Validated patient-reported outcome measure for facial aesthetic surgery, including rhinoplasty. Quantifies satisfaction with appearance, social functioning, and quality of life. Routine collection in higher-quality practices at pre-op and follow-up timepoints.

Revision rhinoplasty

Also: Secondary rhinoplasty

Re-operation to correct unsatisfactory results from prior rhinoplasty. Rate 5-15% across published series. Technically more demanding than primary surgery — scarred dissection planes, depleted cartilage budget, altered anatomy. Wait minimum 12 months from primary surgery.

Ethnic rhinoplasty

Rhinoplasty in patients of non-Northern-European heritage where the standard 'idealised' aesthetic targets do not apply. Mediterranean, Middle Eastern, South Asian, East Asian, African heritage all have specific aesthetic considerations and skin/cartilage characteristics. Preservation rhinoplasty is often well-suited because it maintains ethnic-specific dorsal anatomy.

Thick skin rhinoplasty

Rhinoplasty in patients with thicker nasal skin (common in Mediterranean, Middle Eastern, South Asian, African heritage). Skin obscures the underlying cartilage framework — refinement maneuvers softer than in thin skin. Requires strong structural framework, conservative refinement, and longer recovery for definition emergence.

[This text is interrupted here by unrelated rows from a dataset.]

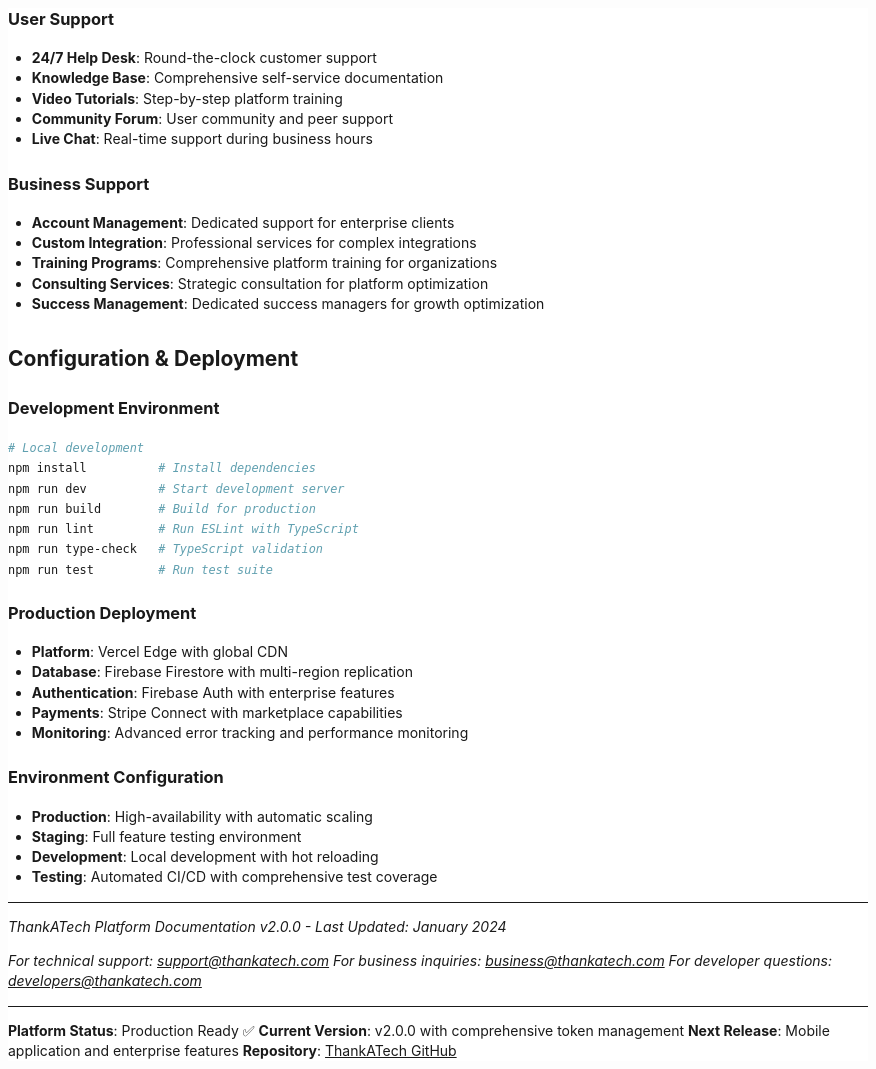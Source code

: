 ### User Support
- **24/7 Help Desk**: Round-the-clock customer support
- **Knowledge Base**: Comprehensive self-service documentation
- **Video Tutorials**: Step-by-step platform training
- **Community Forum**: User community and peer support
- **Live Chat**: Real-time support during business hours

### Business Support
- **Account Management**: Dedicated support for enterprise clients
- **Custom Integration**: Professional services for complex integrations
- **Training Programs**: Comprehensive platform training for organizations
- **Consulting Services**: Strategic consultation for platform optimization
- **Success Management**: Dedicated success managers for growth optimization

## Configuration & Deployment

### Development Environment
```bash
# Local development
npm install          # Install dependencies
npm run dev          # Start development server
npm run build        # Build for production
npm run lint         # Run ESLint with TypeScript
npm run type-check   # TypeScript validation
npm run test         # Run test suite
```

### Production Deployment
- **Platform**: Vercel Edge with global CDN
- **Database**: Firebase Firestore with multi-region replication
- **Authentication**: Firebase Auth with enterprise features
- **Payments**: Stripe Connect with marketplace capabilities
- **Monitoring**: Advanced error tracking and performance monitoring

### Environment Configuration
- **Production**: High-availability with automatic scaling
- **Staging**: Full feature testing environment
- **Development**: Local development with hot reloading
- **Testing**: Automated CI/CD with comprehensive test coverage

---

*ThankATech Platform Documentation v2.0.0 - Last Updated: January 2024*

*For technical support: support@thankatech.com*
*For business inquiries: business@thankatech.com*
*For developer questions: developers@thankatech.com*

---

**Platform Status**: Production Ready ✅
**Current Version**: v2.0.0 with comprehensive token management
**Next Release**: Mobile application and enterprise features
**Repository**: [ThankATech GitHub](https://github.com/K00LRav/ThankATech)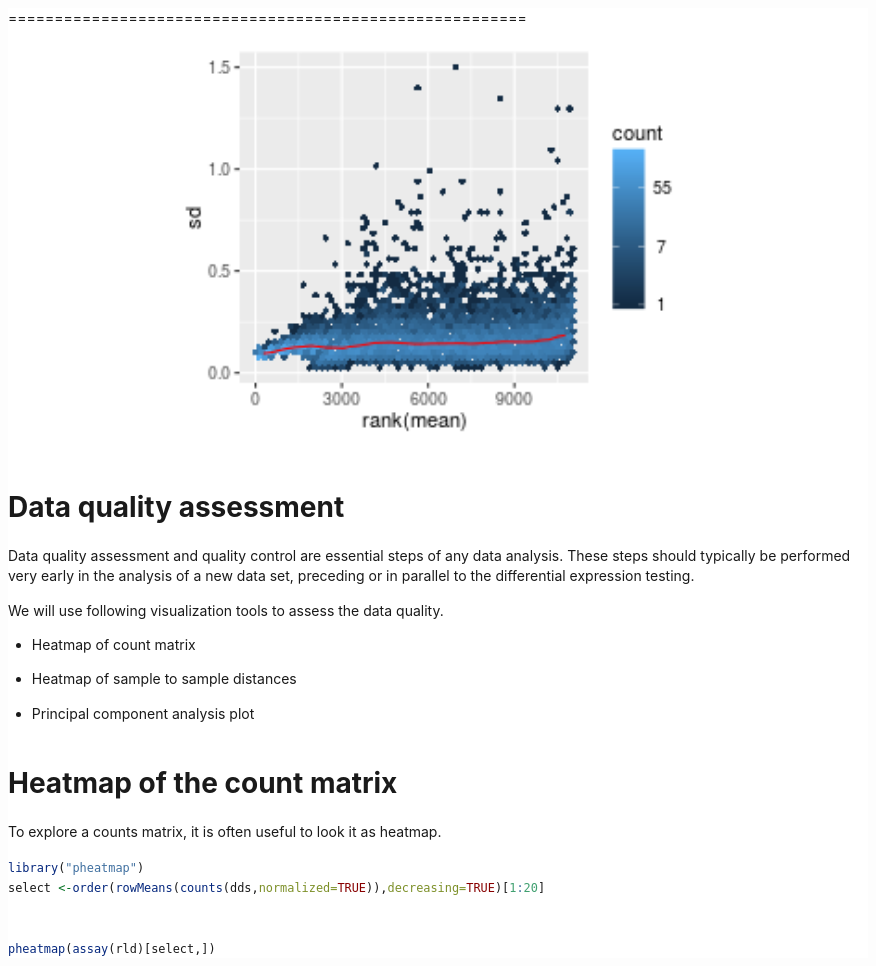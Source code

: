 
========================================================

<div align="center">
<img src="vst.png" alt="gene" height="400" width="600">
</div>


Data quality assessment 
========================================================

Data quality assessment and quality control  are essential steps
of any data analysis. These steps should typically be performed very early in the analysis of a new data set,
preceding or in parallel to the differential expression testing.

We will use following visualization tools to assess the data quality.

* Heatmap of count matrix

* Heatmap of sample to sample distances

* Principal component analysis plot


Heatmap of the count matrix
========================================================

To explore a counts matrix, it is often useful to look it as heatmap.




```r
library("pheatmap")
select <-order(rowMeans(counts(dds,normalized=TRUE)),decreasing=TRUE)[1:20]


pheatmap(assay(rld)[select,])
```
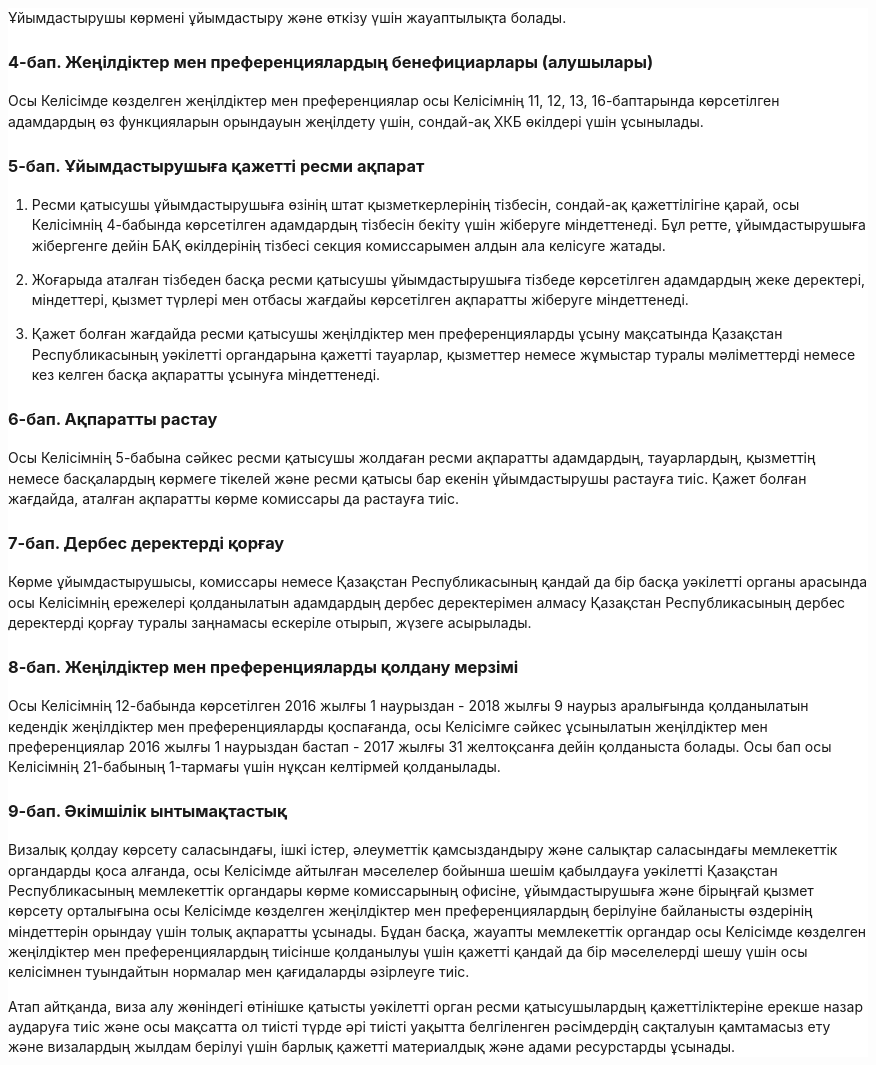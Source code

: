Ұйымдастырушы көрмені ұйымдастыру және өткізу үшін жауаптылықта болады.

### 4-бап. Жеңілдіктер мен преференциялардың бенефициарлары (алушылары)

Осы Келісімде көзделген жеңілдіктер мен преференциялар осы Келісімнің 11, 12, 13, 16-баптарында көрсетілген адамдардың өз функцияларын орындауын жеңілдету үшін, сондай-ақ ХКБ өкілдері үшін ұсынылады.

### 5-бап. Ұйымдастырушыға қажетті ресми ақпарат

1. Ресми қатысушы ұйымдастырушыға өзінің штат қызметкерлерінің тізбесін, сондай-ақ қажеттілігіне қарай, осы Келісімнің 4-бабында көрсетілген адамдардың тізбесін бекіту үшін жіберуге міндеттенеді. Бұл ретте, ұйымдастырушыға жібергенге дейін БАҚ өкілдерінің тізбесі секция комиссарымен алдын ала келісуге жатады.

2. Жоғарыда аталған тізбеден басқа ресми қатысушы ұйымдастырушыға тізбеде көрсетілген адамдардың жеке деректері, міндеттері, қызмет түрлері мен отбасы жағдайы көрсетілген ақпаратты жіберуге міндеттенеді.

3. Қажет болған жағдайда ресми қатысушы жеңілдіктер мен преференцияларды ұсыну мақсатында Қазақстан Республикасының уәкілетті органдарына қажетті тауарлар, қызметтер немесе жұмыстар туралы мәліметтерді немесе кез келген басқа ақпаратты ұсынуға міндеттенеді.

### 6-бап. Ақпаратты растау

Осы Келісімнің 5-бабына сәйкес ресми қатысушы жолдаған ресми ақпаратты адамдардың, тауарлардың, қызметтің немесе басқалардың көрмеге тікелей және ресми қатысы бар екенін ұйымдастырушы растауға тиіс. Қажет болған жағдайда, аталған ақпаратты көрме комиссары да растауға тиіс.

### 7-бап. Дербес деректерді қорғау

Көрме ұйымдастырушысы, комиссары немесе Қазақстан Республикасының қандай да бір басқа уәкілетті органы арасында осы Келісімнің ережелері қолданылатын адамдардың дербес деректерімен алмасу Қазақстан Республикасының дербес деректерді қорғау туралы заңнамасы ескеріле отырып, жүзеге асырылады.

### 8-бап. Жеңілдіктер мен преференцияларды қолдану мерзімі

Осы Келісімнің 12-бабында көрсетілген 2016 жылғы 1 наурыздан - 2018 жылғы 9 наурыз аралығында қолданылатын кедендік жеңілдіктер мен преференцияларды қоспағанда, осы Келісімге сәйкес ұсынылатын жеңілдіктер мен преференциялар 2016 жылғы 1 наурыздан бастап - 2017 жылғы 31 желтоқсанға дейін қолданыста болады. Осы бап осы Келісімнің 21-бабының 1-тармағы үшін нұқсан келтірмей қолданылады.

### 9-бап. Әкімшілік ынтымақтастық

Визалық қолдау көрсету саласындағы, ішкі істер, әлеуметтік қамсыздандыру және салықтар саласындағы мемлекеттік органдарды қоса алғанда, осы Келісімде айтылған мәселелер бойынша шешім қабылдауға уәкілетті Қазақстан Республикасының мемлекеттік органдары көрме комиссарының офисіне, ұйымдастырушыға және бірыңғай қызмет көрсету орталығына осы Келісімде көзделген жеңілдіктер мен преференциялардың берілуіне байланысты өздерінің міндеттерін орындау үшін толық ақпаратты ұсынады. Бұдан басқа, жауапты мемлекеттік органдар осы Келісімде көзделген жеңілдіктер мен преференциялардың тиісінше қолданылуы үшін қажетті қандай да бір мәселелерді шешу үшін осы келісімнен туындайтын нормалар мен қағидаларды әзірлеуге тиіс.

Атап айтқанда, виза алу жөніндегі өтінішке қатысты уәкілетті орган ресми қатысушылардың қажеттіліктеріне ерекше назар аударуға тиіс және осы мақсатта ол тиісті түрде әрі тиісті уақытта белгіленген рәсімдердің сақталуын қамтамасыз ету және визалардың жылдам берілуі үшін барлық қажетті материалдық және адами ресурстарды ұсынады.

Closed (endonasal) rhinoplasty

Rhinoplasty performed entirely through internal nasal incisions, without external transcolumellar incision. Compatible with preservation rhinoplasty. Advantages: no external scar, faster swelling resolution. Limitations: less visualisation for complex cases.

Open rhinoplasty

Also: External rhinoplasty

Rhinoplasty performed through a transcolumellar incision combined with internal incisions. Provides extensive visualisation. Standard for complex revision, severe asymmetry, complex tip work.

FACS — Fellow, American College of Surgeons

Senior surgical credential awarded by the American College of Surgeons. Requires national specialty certification, evidence of practice quality, peer recommendations, and ethical standards. Open to surgeons internationally. Verifiable at facs.org Fellow lookup.

FEBOPRAS / EBOPRAS

Also: European Board of Plastic Surgery

Fellow, European Board of Plastic, Reconstructive and Aesthetic Surgery. European-level board certification beyond national specialty certification, examination-based. Verifiable at ebopras.eu.

ISAPS

Also: International Society of Aesthetic Plastic Surgery

Largest international aesthetic plastic surgery society. ISAPS membership requires peer recognition and ethical standards. ISAPS World Congress is the largest international aesthetic plastic surgery conference. Verifiable at isaps.org.

JCI accreditation

Also: Joint Commission International

International gold standard for hospital accreditation. Certifies the hospital meets specific standards across patient safety, infection control, medication management, surgical care, and quality monitoring. Multi-year compliance with hundreds of specific standards; renewed every 3 years through external audit.